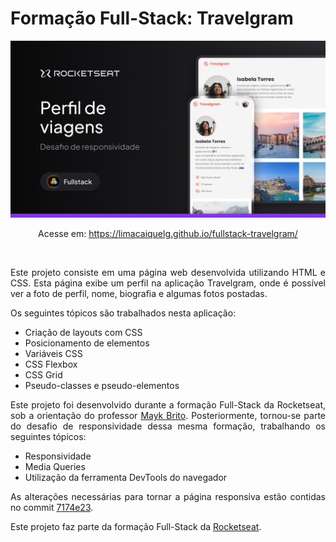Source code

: # Formação Full-Stack: Travelgram

<img src="assets/readme-image.png" alt="Banner do Projeto">

<p align="center">Acesse em: <a href="https://limacaiquelg.github.io/fullstack-travelgram/">https://limacaiquelg.github.io/fullstack-travelgram/</a></p>

<br>

<p align="justify">Este projeto consiste em uma página web desenvolvida utilizando HTML e CSS. Esta página exibe um perfil na aplicação Travelgram, onde é possível ver a foto de perfil, nome, biografia e algumas fotos postadas.</p> 

<p align="justify">Os seguintes tópicos são trabalhados nesta aplicação: </p>

<ul>
  <li>Criação de layouts com CSS</li>
  <li>Posicionamento de elementos</li>
  <li>Variáveis CSS</li>
  <li>CSS Flexbox</li>
  <li>CSS Grid</li>
  <li>Pseudo-classes e pseudo-elementos</li>
</ul>

<p align="justify">Este projeto foi desenvolvido durante a formação Full-Stack da Rocketseat, sob a orientação do professor <a href="https://github.com/maykbrito">Mayk Brito</a>. Posteriormente, tornou-se parte do desafio de responsividade dessa mesma formação, trabalhando os seguintes tópicos: </p>

<ul>
    <li>Responsividade</li>
    <li>Media Queries</li>
    <li>Utilização da ferramenta DevTools do navegador</li>
</ul>

<p align="justify">As alterações necessárias para tornar a página responsiva estão contidas no commit <a href="https://github.com/limacaiquelg/fullstack-travelgram/commit/7174e2376f8c74a4cbc9089e8c8b815aae8c0c2f">7174e23</a>.</p>

<p align="justify">Este projeto faz parte da formação Full-Stack da <a href="https://www.rocketseat.com.br">Rocketseat</a>.</p>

☆ ☆ ☆ ☆

__REQUIRED ACTION__. The answer must be every line from the records above that contains "https".

__FINAL ANSWER__.
<p align="center">Acesse em: <a href="https://limacaiquelg.github.io/fullstack-travelgram/">https://limacaiquelg.github.io/fullstack-travelgram/</a></p>
<p align="justify">Este projeto foi desenvolvido durante a formação Full-Stack da Rocketseat, sob a orientação do professor <a href="https://github.com/maykbrito">Mayk Brito</a>. Posteriormente, tornou-se parte do desafio de responsividade dessa mesma formação, trabalhando os seguintes tópicos: </p>
<p align="justify">As alterações necessárias para tornar a página responsiva estão contidas no commit <a href="https://github.com/limacaiquelg/fullstack-travelgram/commit/7174e2376f8c74a4cbc9089e8c8b815aae8c0c2f">7174e23</a>.</p>
<p align="justify">Este projeto faz parte da formação Full-Stack da <a href="https://www.rocketseat.com.br">Rocketseat</a>.</p>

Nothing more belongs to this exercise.